▸ **TASK**
Lines from the listing below that contain the string "Block" are to be reported.

▸ **RECORDS TO PROCESS**
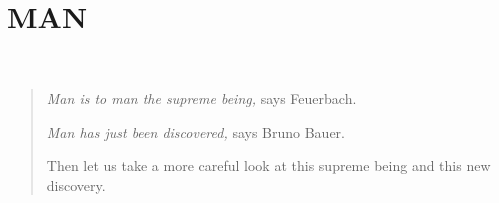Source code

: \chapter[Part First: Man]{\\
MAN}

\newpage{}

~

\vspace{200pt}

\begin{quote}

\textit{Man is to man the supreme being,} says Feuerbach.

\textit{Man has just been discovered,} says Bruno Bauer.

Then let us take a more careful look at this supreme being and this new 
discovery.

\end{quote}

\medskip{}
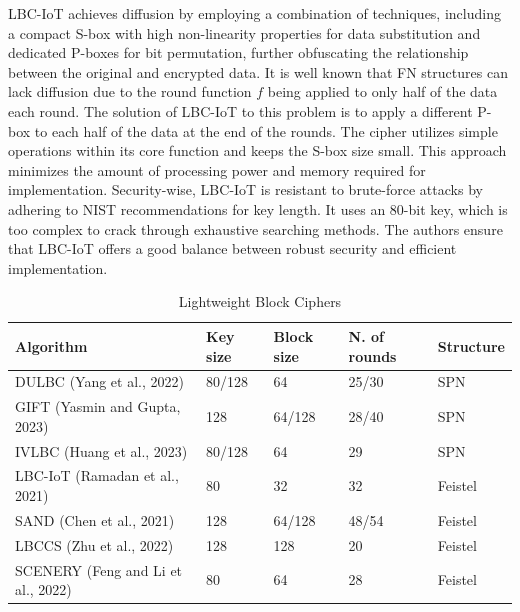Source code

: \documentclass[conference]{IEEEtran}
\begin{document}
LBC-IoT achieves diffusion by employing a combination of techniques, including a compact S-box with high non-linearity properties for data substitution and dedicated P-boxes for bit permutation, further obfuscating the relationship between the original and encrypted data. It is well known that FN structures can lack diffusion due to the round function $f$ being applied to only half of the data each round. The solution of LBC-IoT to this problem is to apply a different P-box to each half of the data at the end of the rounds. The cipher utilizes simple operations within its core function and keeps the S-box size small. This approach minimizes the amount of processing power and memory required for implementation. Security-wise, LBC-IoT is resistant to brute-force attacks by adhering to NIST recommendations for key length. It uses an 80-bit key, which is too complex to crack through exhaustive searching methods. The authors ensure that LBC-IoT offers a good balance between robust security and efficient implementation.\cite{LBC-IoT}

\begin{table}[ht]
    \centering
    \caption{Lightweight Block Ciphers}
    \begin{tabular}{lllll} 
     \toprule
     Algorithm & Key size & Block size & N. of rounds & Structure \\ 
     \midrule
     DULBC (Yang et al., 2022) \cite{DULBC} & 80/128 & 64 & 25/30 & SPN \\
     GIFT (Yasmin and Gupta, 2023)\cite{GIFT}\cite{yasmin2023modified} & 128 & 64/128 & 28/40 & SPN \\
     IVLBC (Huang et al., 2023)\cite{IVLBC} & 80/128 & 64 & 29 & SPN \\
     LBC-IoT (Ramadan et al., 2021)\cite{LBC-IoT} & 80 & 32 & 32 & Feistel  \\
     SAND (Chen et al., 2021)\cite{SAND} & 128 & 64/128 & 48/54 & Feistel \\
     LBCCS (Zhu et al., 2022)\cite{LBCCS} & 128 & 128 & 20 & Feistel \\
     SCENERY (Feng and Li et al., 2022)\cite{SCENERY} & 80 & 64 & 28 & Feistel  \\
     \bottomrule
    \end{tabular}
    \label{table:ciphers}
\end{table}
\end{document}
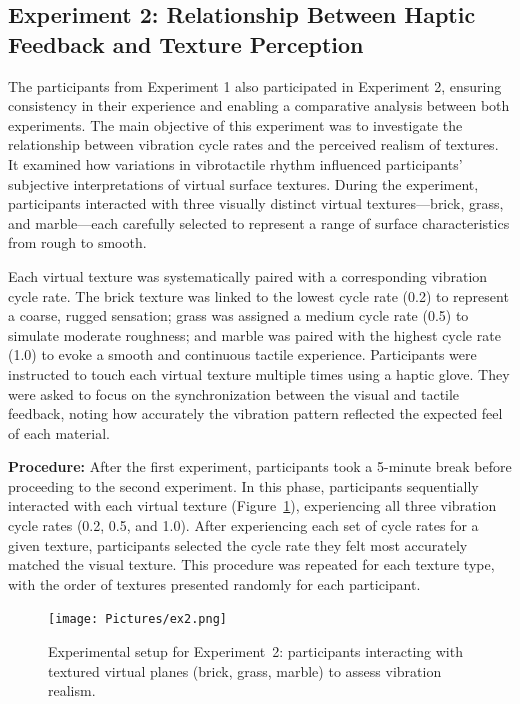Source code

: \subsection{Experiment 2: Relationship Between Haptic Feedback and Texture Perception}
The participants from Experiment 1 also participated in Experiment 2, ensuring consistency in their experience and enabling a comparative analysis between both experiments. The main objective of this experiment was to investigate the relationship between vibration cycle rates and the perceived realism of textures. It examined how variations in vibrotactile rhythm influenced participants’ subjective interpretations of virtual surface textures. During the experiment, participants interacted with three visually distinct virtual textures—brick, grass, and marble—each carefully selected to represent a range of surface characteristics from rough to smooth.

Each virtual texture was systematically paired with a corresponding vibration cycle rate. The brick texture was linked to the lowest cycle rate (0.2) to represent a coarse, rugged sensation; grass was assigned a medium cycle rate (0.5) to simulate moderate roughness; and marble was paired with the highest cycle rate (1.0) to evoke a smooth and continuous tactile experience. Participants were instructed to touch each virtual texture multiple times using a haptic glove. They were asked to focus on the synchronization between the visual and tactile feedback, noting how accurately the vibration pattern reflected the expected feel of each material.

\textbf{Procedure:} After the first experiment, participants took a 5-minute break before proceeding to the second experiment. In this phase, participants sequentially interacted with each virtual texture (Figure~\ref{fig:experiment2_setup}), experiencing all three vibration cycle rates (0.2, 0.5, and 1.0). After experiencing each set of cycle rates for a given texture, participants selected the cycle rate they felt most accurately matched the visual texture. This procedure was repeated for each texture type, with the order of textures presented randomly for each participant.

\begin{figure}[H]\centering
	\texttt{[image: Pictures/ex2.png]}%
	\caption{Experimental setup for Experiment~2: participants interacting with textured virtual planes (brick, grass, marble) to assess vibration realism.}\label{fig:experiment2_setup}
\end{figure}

▸ **RESPONSE TO THE EXERCISE**
    \caption{Lightweight Block Ciphers}
     Algorithm & Key size & Block size & N. of rounds & Structure \\ 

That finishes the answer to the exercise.